Przegrana kobiecego numeru jeden w wadze koguciej czyli Marloes Coenen, która broniła tytułu przed zakusami Amerykanki Mieshy Tate potwierdziła zasadę, iż nieszczęścia chodzą parami. Marloes zrobiła sporo by tak nie było i chciała bronić honoru klubu do upadłego. W tym wypadku była to nieskuteczna obrona jedak. W upadkach wydatnie pomagała jej Amerykanka nazywana „Takedown” czego fanom tego sportu tłumaczyć nie trzeba. Marloes, która stała się światową gwiazdą kobiecego MMA w ciągu ostatniego 1,5 roku nie wytrzymała naporu i obaleń Amerykanki, która solidnie zapracowała na ten sukces i porażkę Holenderki.
Tak więc można rzec, że w MMA strata dwóch pasów przez jeden team przebiła być może nawet klęskę Fiodora Emelianenko, który w ramach tej samej organizacji Strikeforce doznał trzeciej porażki z rzędu z dużo lżejszym i dużo starszym Amerykaninem Danem Hendersonem. Oczywiście można winić sędziego za szybkie przerwanie walki, ale ten sport tak ma że sędzia w dowolnym momencie może to zrobić a Rosjanin jest trzecim najbardziej przegranym tego weekendu a być może największym.
Rosyjska prasa nie była tym razem tak pobłażliwa jak w dwóch poprzednich porażkach z Werdumem (błąd) i Silvą (różnica wagi). Oleg Taktarov, Alexander Shlemenko i Alexei Oleinik ostrzegali, żeby nie nie doceniać Hendersona i ich czarne słowa się ziściły. Największe media w kraju „pojechały” po Fiodorze wytykając błędy jakie popełniono od braku aklimatyzacji po utratę głodu walki co było widoczne gołym okiem. Dawny Fiodor nie przewróciłby się po podbródkowym z tyłu – twierdzi wielu dziennikarzy, którzy tym razem byli z nim w Chicago. Wielu Rosjan (bogatych) poleciało na tę walkę z Rosji a część dotarła z Brighton Beach w Nowym Jorku a nawet z Kalifornii do hali Sears Centre w Hoffan Estates. O ich rozczarowaniu nie trzeba nawet mówić. Najsilniejszy fighter planety przegrywający z podstarzałym zapaśnikiem, który nawet nie był mistrzem świata czy olimpijskim w zapasach to wyjątkowy policzek dla narodu, który nadal w sporej części wierzy, że u nich wszystko jest „największe, najlepsze i najsilniejsze” – od złóż ropy poprzez prezydenta po Fiodora.

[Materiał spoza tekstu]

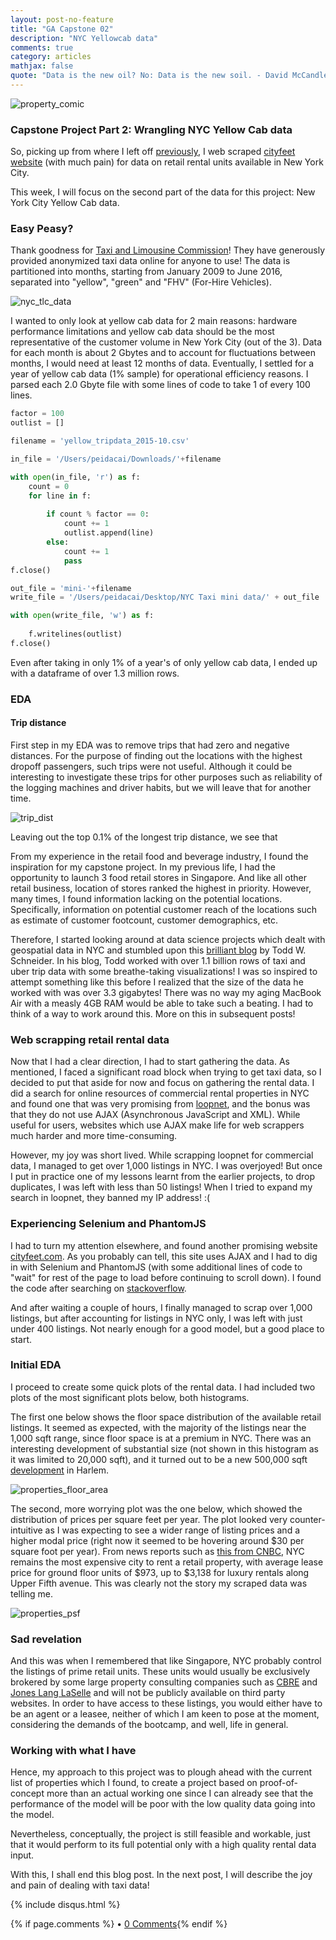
 ```yaml
---
layout: post-no-feature
title: "GA Capstone 02"
description: "NYC Yellowcab data"
comments: true
category: articles
mathjax: false
quote: "Data is the new oil? No: Data is the new soil. - David McCandless"
---
```


![property_comic]({{site-url}}/images/NYC_taxi.jpg)

### Capstone Project Part 2: Wrangling NYC Yellow Cab data

So, picking up from where I left off [previously](https://peidacai.github.io/articles/General-Assembly-Capstone01post), I web scraped [cityfeet website](http://www.cityfeet.com/cont/ny/new-york-retail-space#) (with much pain) for data on retail rental units available in New York City.

This week, I will focus on the second part of the data for this project: New York City Yellow Cab data.

### Easy Peasy?

Thank goodness for [Taxi and Limousine Commission](http://www.nyc.gov/html/tlc/html/about/trip_record_data.shtml)! They have generously provided anonymized taxi data online for anyone to use! The data is partitioned into months, starting from January 2009 to June 2016, separated into "yellow", "green" and "FHV" (For-Hire Vehicles).

![nyc_tlc_data]({{site-url}}/images/nyc_tlc_data.png)

I wanted to only look at yellow cab data for 2 main reasons: hardware performance limitations and yellow cab data should be the most representative of the customer volume in New York City (out of the 3). Data for each month is about 2 Gbytes and to account for fluctuations between months, I would need at least 12 months of data. Eventually, I settled for a year of yellow cab data (1% sample) for operational efficiency reasons. I parsed each 2.0 Gbyte file with some lines of code to take 1 of every 100 lines.

```py
factor = 100
outlist = []

filename = 'yellow_tripdata_2015-10.csv'

in_file = '/Users/peidacai/Downloads/'+filename

with open(in_file, 'r') as f:
    count = 0
    for line in f:
        
        if count % factor == 0:
            count += 1
            outlist.append(line)
        else:
            count += 1
            pass
f.close()

out_file = 'mini-'+filename
write_file = '/Users/peidacai/Desktop/NYC Taxi mini data/' + out_file

with open(write_file, 'w') as f:
    
    f.writelines(outlist)
f.close()
```

Even after taking in only 1% of a year's of only yellow cab data, I ended up with a dataframe of over 1.3 million rows.

### EDA

#### Trip distance

First step in my EDA was to remove trips that had zero and negative distances. For the purpose of finding out the locations with the highest dropoff passengers, such trips were not useful. Although it could be interesting to investigate these trips for other purposes such as reliability of the logging machines and driver habits, but we will leave that for another time.

![trip_dist]({{site-url}}/images/Taxi_trip_distance.png)

Leaving out the top 0.1% of the longest trip distance, we see that

From my experience in the retail food and beverage industry, I found the inspiration for my capstone project. In my previous life, I had the opportunity to launch 3 food retail stores in Singapore. And like all other retail business, location of stores ranked the highest in priority. However, many times, I found information lacking on the potential locations. Specifically, information on potential customer reach of the locations such as estimate of customer footcount, customer demographics, etc.

Therefore, I started looking around at data science projects which dealt with geospatial data in NYC and stumbled upon this [brilliant blog](http://toddwschneider.com/posts/analyzing-1-1-billion-nyc-taxi-and-uber-trips-with-a-vengeance/) by Todd W. Schneider. In his blog, Todd worked with over 1.1 billion rows of taxi and uber trip data with some breathe-taking visualizations! I was so inspired to attempt something like this before I realized that the size of the data he worked with was over 3.3 gigabytes! There was no way my aging MacBook Air with a measly 4GB RAM would be able to take such a beating. I had to think of a way to work around this. More on this in subsequent posts!

### Web scrapping retail rental data

Now that I had a clear direction, I had to start gathering the data. As mentioned, I faced a significant road block when trying to get taxi data, so I decided to put that aside for now and focus on gathering the rental data. I did a search for online resources of commercial rental properties in NYC and found one that was very promising from [loopnet](http://www.loopnet.com/), and the bonus was that they do not use AJAX (Asynchronous JavaScript and XML). While useful for users, websites which use AJAX make life for web scrappers much harder and more time-consuming.

However, my joy was short lived. While scrapping loopnet for commercial data, I managed to get over 1,000 listings in NYC. I was overjoyed! But once I put in practice one of my lessons learnt from the earlier projects, to drop duplicates, I was left with less than 50 listings! When I tried to expand my search in loopnet, they banned my IP address! :(

### Experiencing Selenium and PhantomJS

I had to turn my attention elsewhere, and found another promising website [cityfeet.com](http://www.cityfeet.com/cont/ny/new-york-retail-space#). As you probably can tell, this site uses AJAX and I had to dig in with Selenium and PhantomJS (with some additional lines of code to "wait" for rest of the page to load before continuing to scroll down). I found the code after searching on [stackoverflow](http://stackoverflow.com/questions/28928068/scroll-down-to-bottom-of-infinite-page-with-phantomjs-in-python).



And after waiting a couple of hours, I finally managed to scrap over 1,000 listings, but after accounting for listings in NYC only, I was left with just under 400 listings. Not nearly enough for a good model, but a good place to start.

### Initial EDA

I proceed to create some quick plots of the rental data. I had included two plots of the most significant plots below, both histograms.

The first one below shows the floor space distribution of the available retail listings. It seemed as expected, with the majority of the listings near the 1,000 sqft range, since floor space is at a premium in NYC. There was an interesting development of substantial size (not shown in this histogram as it was limited to 20,000 sqft), and it turned out to be a new 500,000 sqft [development](http://rew-online.com/2016/11/02/blumenfeld-breaks-ground-on-east-harlem-rental-designed-by-bjarke-ingels-group/) in Harlem.

![properties_floor_area]({{site-url}}/images/capstone_part2_floor_area_histogram.png)

The second, more worrying plot was the one below, which showed the distribution of prices per square feet per year. The plot looked very counter-intuitive as I was expecting to see a wider range of listing prices and a higher modal price (right now it seemed to be hovering around $30 per square foot per year). From news reports such as [this from CNBC](http://www.cnbc.com/2016/11/08/manhattan-retail-rents-dip-but-remain-near-record-highs.html), NYC remains the most expensive city to rent a retail property, with average lease price for ground floor units of \$973, up to \$3,138 for luxury rentals along Upper Fifth avenue. This was clearly not the story my scraped data was telling me.

![properties_psf]({{site-url}}/images/capstone_part2_psf_hist.png)

### Sad revelation

And this was when I remembered that like Singapore, NYC probably control the listings of prime retail units. These units would usually be exclusively brokered by some large property consulting companies such as [CBRE](http://www.cbre.com/?utm_source=search&utm_medium=paidsearch&utm_campaign=wpp?utm_term=cbre) and  [Jones Lang LaSelle](http://www.us.jll.com/united-states/en-us) and will not be publicly available on third party websites. In order to have access to these listings, you would either have to be an agent or a leasee, neither of which I am keen to pose at the moment, considering the demands of the bootcamp, and well, life in general.

### Working with what I have

Hence, my approach to this project was to plough ahead with the current list of properties which I found, to create a project based on proof-of-concept more than an actual working one since I can already see that the performance of the model will be poor with the low quality data going into the model.

Nevertheless, conceptually, the project is still feasible and workable, just that it would perform to its full potential only with a high quality rental data input.

With this, I shall end this blog post. In the next post, I will describe the joy and pain of dealing with taxi data!

{% include disqus.html %}

{% if page.comments %} • <a href="https://sgeos.github.io{{ page.url }}#disqus_thread">0 Comments</a>{% endif %}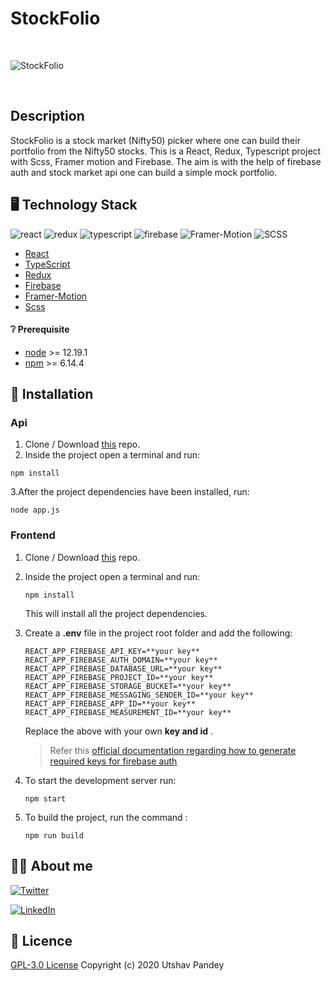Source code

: # StockFolio 
<br/>


<!-- <img src="https://media.giphy.com/media/NiUZ6u0yDXSgP7dOmU/giphy.gif" width="800" height="600" /> -->
![StockFolio](https://media.giphy.com/media/NiUZ6u0yDXSgP7dOmU/giphy.gif)

<br/>


## Description

StockFolio is a stock market (Nifty50) picker where one can build their portfolio from the Nifty50 stocks.
This is a React, Redux, Typescript project with Scss, Framer motion and Firebase. The aim is with the help of firebase auth and stock market api one can build a simple mock portfolio.  
<!-- 
## :movie_camera: DEMO
<p align="center">
<img />
</p> -->

## :desktop_computer: Technology Stack 
![react](https://img.shields.io/badge/frontend-react-61dafb?style=flat&logo=React)
![redux](https://img.shields.io/badge/state-redux-764abc?style=flat&logo=Redux)
![typescript](https://img.shields.io/badge/typescript-007acc?style=flat&logo=TypeScript)
![firebase](https://img.shields.io/badge/auth-firebase-ffca28?style=flat&logo=Firebase)
![Framer-Motion](https://img.shields.io/badge/framer-motion-0055ff?style=flat&logo=Framer)
![SCSS](https://img.shields.io/badge/postcss-scss-dd3a0a?style=flat&logo=PostCSS)


* [React](https://reactjs.org/)
* [TypeScript](https://www.typescriptlang.org/)
* [Redux](https://redux.js.org/)
* [Firebase](https://firebase.google.com/)
* [Framer-Motion](https://www.framer.com/motion/)
* [Scss](https://sass-lang.com/)

#### :grey_question: Prerequisite
* [node](https://nodejs.org/en/) >= 12.19.1
* [npm](https://www.npmjs.com/) >= 6.14.4

## :wrench: Installation

### Api
1. Clone / Download [this](https://github.com/utpandey/Nifty-Api) repo.
2. Inside the project open a terminal and run:
```
npm install
```

3.After the project dependencies have been installed, run:
```
node app.js
```

### Frontend

1. Clone / Download [this](https://github.com/utpandey/stocksApp) repo.
2. Inside the project open a terminal and run:
    ```
    npm install
    ```
    This will install all the project dependencies.
3. Create a **.env** file in the project root folder and add the following:
    ```
    REACT_APP_FIREBASE_API_KEY=**your key**
    REACT_APP_FIREBASE_AUTH_DOMAIN=**your key**
    REACT_APP_FIREBASE_DATABASE_URL=**your key**
    REACT_APP_FIREBASE_PROJECT_ID=**your key**
    REACT_APP_FIREBASE_STORAGE_BUCKET=**your key**
    REACT_APP_FIREBASE_MESSAGING_SENDER_ID=**your key**
    REACT_APP_FIREBASE_APP_ID=**your key**
    REACT_APP_FIREBASE_MEASUREMENT_ID=**your key**
    ```
    Replace the above  with your own **key and id** .

    > Refer this [official documentation regarding how to generate required keys for firebase auth](https://firebase.google.com/docs/web/setup)
4. To start the development server run:
    ```
    npm start
    ```
5. To build the project, run the command :
    ```
    npm run build
    ```

## :man_technologist: About me
[![Twitter](https://img.shields.io/badge/follow-%40Utsav44-1DA1F2?style=flat&logo=Twitter)](https://twitter.com/utsav44) 

[![LinkedIn](https://img.shields.io/badge/connect-%40utsavpandey-%230077B5?style=flat&logo=LinkedIn)](https://www.linkedin.com/in/utshav-pandey-9b00a4190/)

## :page_with_curl: Licence 

[GPL-3.0 License](https://github.com/utpandey/FindMyRepo/blob/main/LICENSE) Copyright (c) 2020 Utshav Pandey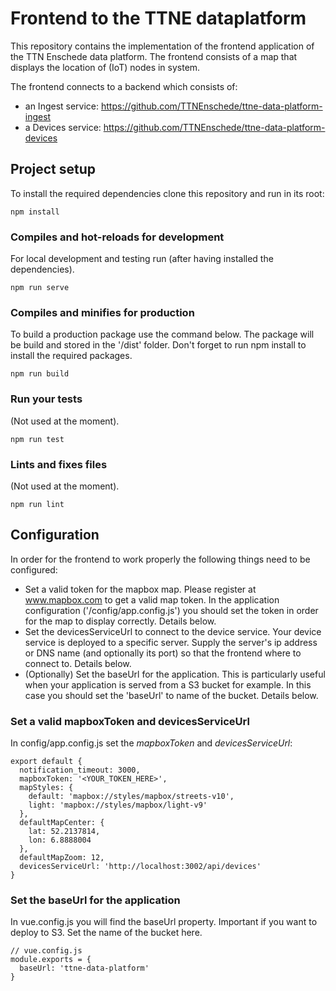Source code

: # Frontend to the TTNE dataplatform

This repository contains the implementation of the frontend application of the
TTN Enschede data platform. The frontend consists of a map that displays the
location of (IoT) nodes in system.

The frontend connects to a backend which consists of:
 * an Ingest service: https://github.com/TTNEnschede/ttne-data-platform-ingest
 * a Devices service: https://github.com/TTNEnschede/ttne-data-platform-devices

## Project setup

To install the required dependencies clone this repository and run in its root:
```
npm install
```

### Compiles and hot-reloads for development

For local development and testing run (after having installed the dependencies).
```
npm run serve
```

### Compiles and minifies for production

To build a production package use the command below. The package will be build and
stored in the '/dist' folder. Don't forget to run npm install to install the required packages.
```
npm run build
```

### Run your tests
(Not used at the moment).
```
npm run test
```

### Lints and fixes files
(Not used at the moment).
```
npm run lint
```

## Configuration

In order for the frontend to work properly the following things need to be configured:
 * Set a valid token for the mapbox map. Please register at www.mapbox.com to get
 a valid map token. In the application configuration ('/config/app.config.js') you
 should set the token in order for the map to display correctly. Details below.
 * Set the devicesServiceUrl to connect to the device service. Your device service
 is deployed to a specific server. Supply the server's ip address or DNS name (and
 optionally its port) so that the frontend where to connect to. Details below.
 * (Optionally) Set the baseUrl for the application. This is particularly useful
 when your application is served from a S3 bucket for example. In this case you
 should set the 'baseUrl' to name of the bucket. Details below.

### Set a valid mapboxToken and devicesServiceUrl
In config/app.config.js set the *mapboxToken* and *devicesServiceUrl*:
```
export default {
  notification_timeout: 3000,
  mapboxToken: '<YOUR_TOKEN_HERE>',
  mapStyles: {
    default: 'mapbox://styles/mapbox/streets-v10',
    light: 'mapbox://styles/mapbox/light-v9'
  },
  defaultMapCenter: {
    lat: 52.2137814,
    lon: 6.8888004
  },
  defaultMapZoom: 12,
  devicesServiceUrl: 'http://localhost:3002/api/devices'
}

```

### Set the baseUrl for the application
In vue.config.js you will find the baseUrl property.
Important if you want to deploy to S3. Set the name of the bucket here.
```
// vue.config.js
module.exports = {
  baseUrl: 'ttne-data-platform'
}

```
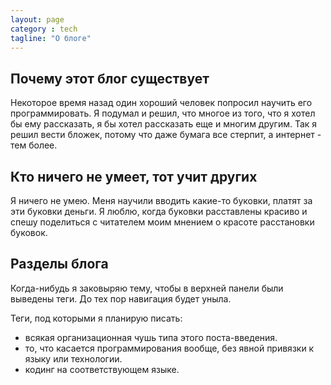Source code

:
 ```yaml
---
layout: page
category : tech
tagline: "О блоге"
---
```


## Почему этот блог существует
Некоторое время назад один хороший человек попросил научить его программировать. Я подумал и решил, что многое из того, что я хотел бы ему рассказать, я бы хотел рассказать еще и многим другим. Так я решил вести бложек, потому что даже бумага все стерпит, а интернет - тем более.

## Кто ничего не умеет, тот учит других
Я ничего не умею. Меня научили вводить какие-то буковки, платят за эти буковки деньги. Я люблю, когда буковки расставлены красиво и спешу поделиться с читателем моим мнением о красоте расстановки буковок.

## Разделы блога
Когда-нибудь я заковыряю тему, чтобы в верхней панели были выведены теги. До тех пор навигация будет уныла.

Теги, под которыми я планирую писать:
- всякая организационная чушь типа этого поста-введения.
- то, что касается программирования вообще, без явной привязки к языку или технологии.
- кодинг на соответствующем языке.
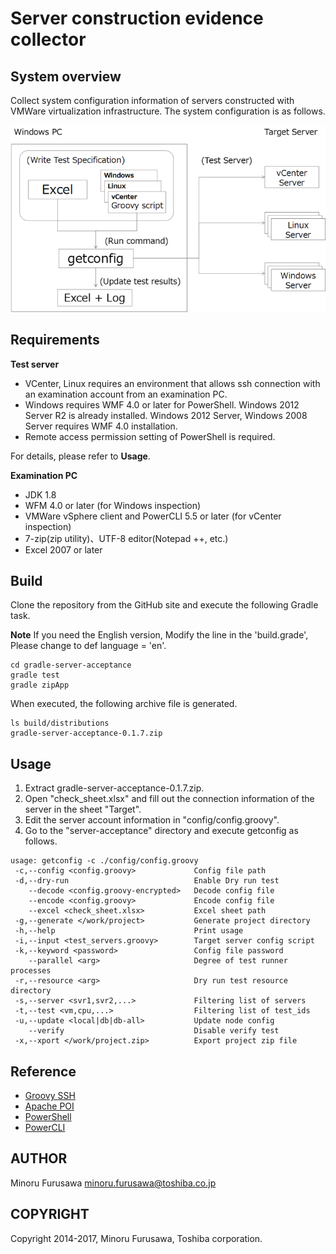 Server construction evidence collector
======================================

System overview
---------------


Collect system configuration information of servers constructed with VMWare virtualization infrastructure.
The system configuration is as follows.

![System configuration](image/system.png)

Requirements
------------

**Test server**

* VCenter, Linux requires an environment that allows ssh connection with an examination account from an examination PC.
* Windows requires WMF 4.0 or later for PowerShell.
  Windows 2012 Server R2 is already installed.
  Windows 2012 Server, Windows 2008 Server requires WMF 4.0 installation.
* Remote access permission setting of PowerShell is required.

For details, please refer to **Usage**.

**Examination PC**

* JDK 1.8
* WFM 4.0 or later (for Windows inspection)
* VMWare vSphere client and PowerCLI 5.5 or later (for vCenter inspection)
* 7-zip(zip utility)、UTF-8 editor(Notepad ++, etc.)
* Excel 2007 or later

Build
-----

Clone the repository from the GitHub site and execute the following Gradle task.

**Note** If you need the English version, Modify the line in the 'build.grade',
 Please change to def language = 'en'.

```
cd gradle-server-acceptance
gradle test
gradle zipApp
```

When executed, the following archive file is generated.

```
ls build/distributions
gradle-server-acceptance-0.1.7.zip
```

Usage
-----

1. Extract gradle-server-acceptance-0.1.7.zip.
2. Open "check_sheet.xlsx" and fill out the connection information of the server in the sheet "Target".
3. Edit the server account information in "config/config.groovy".
4. Go to the "server-acceptance" directory and execute getconfig as follows.

```
usage: getconfig -c ./config/config.groovy
 -c,--config <config.groovy>             Config file path
 -d,--dry-run                            Enable Dry run test
    --decode <config.groovy-encrypted>   Decode config file
    --encode <config.groovy>             Encode config file
    --excel <check_sheet.xlsx>           Excel sheet path
 -g,--generate </work/project>           Generate project directory
 -h,--help                               Print usage
 -i,--input <test_servers.groovy>        Target server config script
 -k,--keyword <password>                 Config file password
    --parallel <arg>                     Degree of test runner processes
 -r,--resource <arg>                     Dry run test resource directory
 -s,--server <svr1,svr2,...>             Filtering list of servers
 -t,--test <vm,cpu,...>                  Filtering list of test_ids
 -u,--update <local|db|db-all>           Update node config
    --verify                             Disable verify test
 -x,--xport </work/project.zip>          Export project zip file
```

Reference
---------

* [Groovy SSH](https://github.com/int128/groovy-ssh)
* [Apache POI](https://poi.apache.org/)
* [PowerShell](https://github.com/PowerShell/PowerShell)
* [PowerCLI](https://www.vmware.com/support/developer/PowerCLI/)

AUTHOR
-----------

Minoru Furusawa <minoru.furusawa@toshiba.co.jp>

COPYRIGHT
-----------

Copyright 2014-2017, Minoru Furusawa, Toshiba corporation.

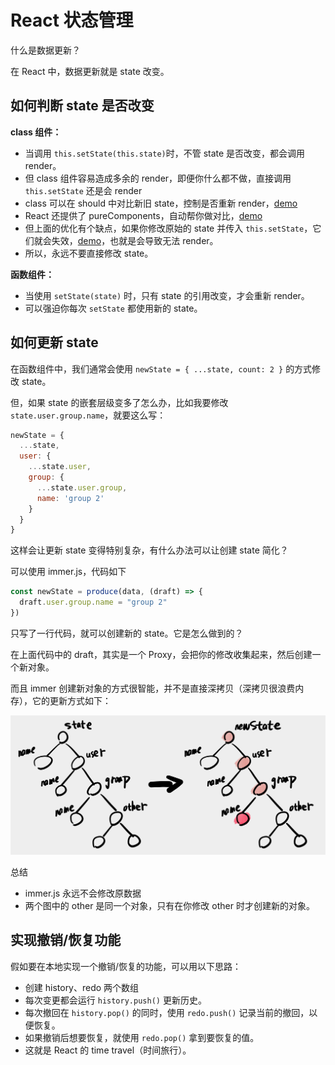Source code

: # React 状态管理

什么是数据更新？

在 React 中，数据更新就是 state 改变。

## 如何判断 state 是否改变

**class 组件：**

- 当调用 `this.setState(this.state)`时，不管 state 是否改变，都会调用 render。
- 但 class 组件容易造成多余的 render，即便你什么都不做，直接调用 `this.setState` 还是会 render
- class 可以在 should 中对比新旧 state，控制是否重新 render，[demo](https://codesandbox.io/s/class-zujian-should-smmny?file=/src/index.js)
- React 还提供了 pureComponents，自动帮你做对比，[demo](https://codesandbox.io/s/class-pure-zujian-2o5m0?file=/src/index.js)
- 但上面的优化有个缺点，如果你修改原始的 state 并传入 `this.setState`，它们就会失效，[demo](https://codesandbox.io/s/class-zujianxiugai-stategai-render-mei-render-mqg1m)，也就是会导致无法 render。
- 所以，永远不要直接修改 state。

**函数组件：**

- 当使用 `setState(state)` 时，只有 state 的引用改变，才会重新 render。
- 可以强迫你每次 `setState` 都使用新的 state。

## 如何更新 state

在函数组件中，我们通常会使用 `newState = { ...state, count: 2 }` 的方式修改 state。

但，如果 state 的嵌套层级变多了怎么办，比如我要修改 `state.user.group.name`，就要这么写：

```js
newState = {
  ...state,
  user: {
    ...state.user,
    group: {
      ...state.user.group,
      name: 'group 2'
    }
  }
}
```

这样会让更新 state 变得特别复杂，有什么办法可以让创建 state 简化？

可以使用 immer.js，代码如下

```js
const newState = produce(data, (draft) => {
  draft.user.group.name = "group 2"
})
```

只写了一行代码，就可以创建新的 state。它是怎么做到的？

在上面代码中的 draft，其实是一个 Proxy，会把你的修改收集起来，然后创建一个新对象。

而且 immer 创建新对象的方式很智能，并不是直接深拷贝（深拷贝很浪费内存），它的更新方式如下：

![Alt text](./images/immer-update-data.png)

总结

- immer.js 永远不会修改原数据
- 两个图中的 other 是同一个对象，只有在你修改 other 时才创建新的对象。


## 实现撤销/恢复功能

假如要在本地实现一个撤销/恢复的功能，可以用以下思路：

- 创建 history、redo 两个数组
- 每次变更都会运行 `history.push()` 更新历史。
- 每次撤回在 `history.pop()` 的同时，使用 `redo.push()` 记录当前的撤回，以便恢复。
- 如果撤销后想要恢复，就使用 `redo.pop()` 拿到要恢复的值。
- 这就是 React 的 time travel（时间旅行）。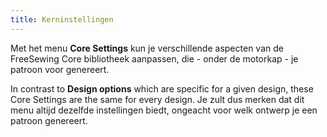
 ```yaml
---
title: Kerninstellingen
---
```


Met het menu **Core Settings** kun je verschillende aspecten van de FreeSewing Core bibliotheek aanpassen, die - onder de motorkap - je patroon voor genereert.

In contrast to **Design options** which are specific for a given design, these Core Settings are the same for every design. Je zult dus merken dat dit menu altijd dezelfde instellingen biedt, ongeacht voor welk ontwerp je een patroon genereert.

<ReadMore />

<ControlTip />

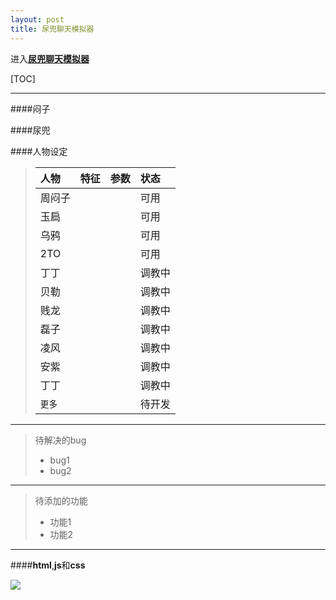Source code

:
 ```yaml
---
layout: post
title: 尿兜聊天模拟器
---
```



进入<a href="{{ site.baseurl }}/menzi/html/menzi.html">**尿兜聊天模拟器**</a>

[TOC]

-------------

####闷子

####尿兜

####人物设定


>| 人物| 特征| 参数|状态|
>| :-------       | :---- | :--- |:----|
>| 周闷子|  |      |可用|
>| 玉扃|   |   |可用|
>| 乌鸦|    |   |可用|
>|2TO|  |  |可用|
>|丁丁| | |调教中|
>|贝勒| | |调教中|
>|贱龙| | |调教中|
>|磊子| | |调教中|
>|凌风| | |调教中|
>|安紫| | |调教中|
>|丁丁| | |调教中|
>|`更多`| | |待开发|


---

> 待解决的bug
> 
> - bug1
> - bug2

---

>待添加的功能
>
> - 功能1
> - 功能2

---

####**html**,**js**和**css**

![](http://f.hiphotos.baidu.com/image/pic/item/f9198618367adab40f42e95e89d4b31c8701e419.jpg)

O przyszłości rosyjskiego mistrza myśli teraz z obawą i niedowierzaniem wielu fanów, którzy ufają nadal w jego legendę i ciężko im przyjąć do wiadomości, że jego czas minął bezpowrotnie jak legenda organizacji Pride. To co sprawdzało się w Japonii nie musi sprawdzać się w USA. Wszak nawet świetne japońskie odbiorniki radiowe mogą pracować na różnych falach i niekoniecznie dobrze w Ameryce. Jedno jest pewne legenda nie umarła, bo trudno przecenić dokonania Rosjanina, ale jego czas minął.
Fiodor zadumany w religijnych rozmyślaniach, mający kolejne dzieci i sporą sumę na koncie oscylującą w pobliżu zarobionych kilku (?) milionów dolarów nie ma już głodu i tego zęba, który go wyróżniał na tle szarej masy fighterów. Ten atrybut został gdzieś zapewne sprzedany lub zagubiony po drodze. Ciężko będzie to odbudować i wie coś o tym np. Andrei Arlovski, który był mistrzem UFC a dziś jest cieniem dawnego „Pitbulla”. To smutny moment dla Fiodora, smutny dla fanów i smutny weekend dla MMA, ale widowisko nic nie straciło na tym, bo dramaty i porażki są częścią tego sportu. Tak to już jest i jest w tym swoiste piękno. Wiadomo jednak na pewno ponad wszelką wątpliwość, że przynajmniej Miesha Tate i Dan Henderson są dziś w szczęśliwym nastroju.